━━ Data to examine

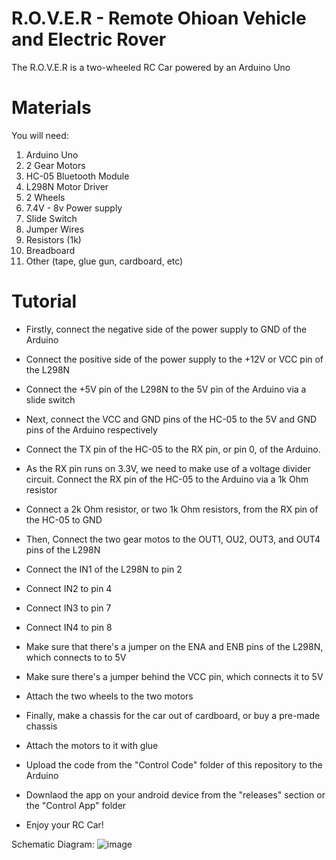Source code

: # R.O.V.E.R - Remote Ohioan Vehicle and Electric Rover

The R.O.V.E.R is a two-wheeled RC Car powered by an Arduino Uno

# Materials

You will need:
1. Arduino Uno
2. 2 Gear Motors
3. HC-05 Bluetooth Module
4. L298N Motor Driver
5. 2 Wheels
6. 7.4V - 8v Power supply
7. Slide Switch
8. Jumper Wires
9. Resistors (1k)
10. Breadboard
11. Other (tape, glue gun, cardboard, etc)

# Tutorial

- Firstly, connect the negative side of the power supply to GND of the Arduino
- Connect the positive side of the power supply to the +12V or VCC pin of the L298N
- Connect the +5V pin of the L298N to the 5V pin of the Arduino via a slide switch

- Next, connect the VCC and GND pins of the HC-05 to the 5V and GND pins of the Arduino respectively
- Connect the TX pin of the HC-05 to the RX pin, or pin 0, of the Arduino.
- As the RX pin runs on 3.3V, we need to make use of a voltage divider circuit. Connect the RX pin of the HC-05 to the Arduino via a 1k Ohm resistor
- Connect a 2k Ohm resistor, or two 1k Ohm resistors, from the RX pin of the HC-05 to GND

- Then, Connect the two gear motos to the OUT1, OU2, OUT3, and OUT4 pins of the L298N
- Connect the IN1 of the L298N to pin 2
- Connect IN2 to pin 4
- Connect IN3 to pin 7
- Connect IN4 to pin 8
- Make sure that there's a jumper on the ENA and ENB pins of the L298N, which connects to to 5V
- Make sure there's a jumper behind the VCC pin, which connects it to 5V
- Attach the two wheels to the two motors

- Finally, make a chassis for the car out of cardboard, or buy a pre-made chassis
- Attach the motors to it with glue
- Upload the code from the "Control Code" folder of this repository to the Arduino
- Downlaod the app on your android device from the "releases" section or the "Control App" folder
- Enjoy your RC Car!

Schematic Diagram:
![image](https://user-images.githubusercontent.com/116896168/218069350-4a3540fb-aa1a-4be5-a8a7-811ba002883f.png)


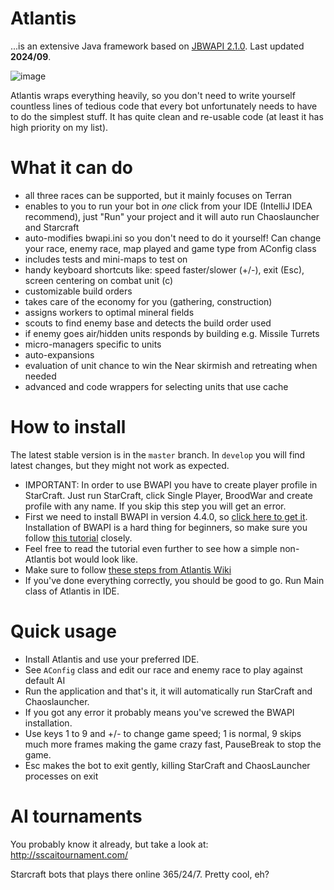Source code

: # Atlantis
...is an extensive Java framework based on [JBWAPI 2.1.0](https://github.com/JavaBWAPI/JBWAPI). Last updated **2024/09**.

![image](https://github.com/user-attachments/assets/14be34c7-5b0f-4dd8-a9a8-132904fc5f16)

Atlantis wraps everything heavily, so you don't need to write yourself countless lines of tedious code that every bot unfortunately needs to have to do the simplest stuff. It has quite clean and re-usable code (at least it has high priority on my list). 

# What it can do
- all three races can be supported, but it mainly focuses on Terran
- enables to you to run your bot in *one* click from your IDE (IntelliJ IDEA recommend), just "Run" your project and it will auto run Chaoslauncher and Starcraft
- auto-modifies bwapi.ini so you don't need to do it yourself! Can change your race, enemy race, map played and game type from AConfig class
- includes tests and mini-maps to test on
- handy keyboard shortcuts like: speed faster/slower (+/-), exit (Esc), screen centering on combat unit (c)
- customizable build orders
- takes care of the economy for you (gathering, construction)
- assigns workers to optimal mineral fields
- scouts to find enemy base and detects the build order used
- if enemy goes air/hidden units responds by building e.g. Missile Turrets
- micro-managers specific to units
- auto-expansions
- evaluation of unit chance to win the Near skirmish and retreating when needed
- advanced and code wrappers for selecting units that use cache

# How to install
The latest stable version is in the `master` branch. In `develop` you will find latest changes, but they might not work as expected.

* IMPORTANT: In order to use BWAPI you have to create player profile in StarCraft. Just run StarCraft, click Single Player, BroodWar and create profile with any name. If you skip this step you will get an error.
* First we need to install BWAPI in version 4.4.0, so [click here to get it](https://github.com/bwapi/bwapi/releases/download/v4.4.0/BWAPI_Setup.exe). Installation of BWAPI is a hard thing for beginners, so make sure you follow [this tutorial](http://sscaitournament.com/index.php?action=tutorial) closely.
* Feel free to read the tutorial even further to see how a simple non-Atlantis bot would look like.
* Make sure to follow [these steps from Atlantis Wiki](https://github.com/Ravaelles/Atlantis/wiki)
* If you've done everything correctly, you should be good to go. Run Main class of Atlantis in IDE.

# Quick usage
- Install Atlantis and use your preferred IDE.
- See `AConfig` class and edit our race and enemy race to play against default AI
- Run the application and that's it, it will automatically run StarCraft and Chaoslauncher.
- If you got any error it probably means you've screwed the BWAPI installation.
- Use keys 1 to 9 and +/- to change game speed; 1 is normal, 9 skips much more frames making the game crazy fast, PauseBreak to stop the game.
- Esc makes the bot to exit gently, killing StarCraft and ChaosLauncher processes on exit

# AI tournaments
You probably know it already, but take a look at: http://sscaitournament.com/

Starcraft bots that plays there online 365/24/7. Pretty cool, eh?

━━━━

→ **Action item**:
The number of lines in the data that hold "will" is all that should be given.

→ **Task solution**:
5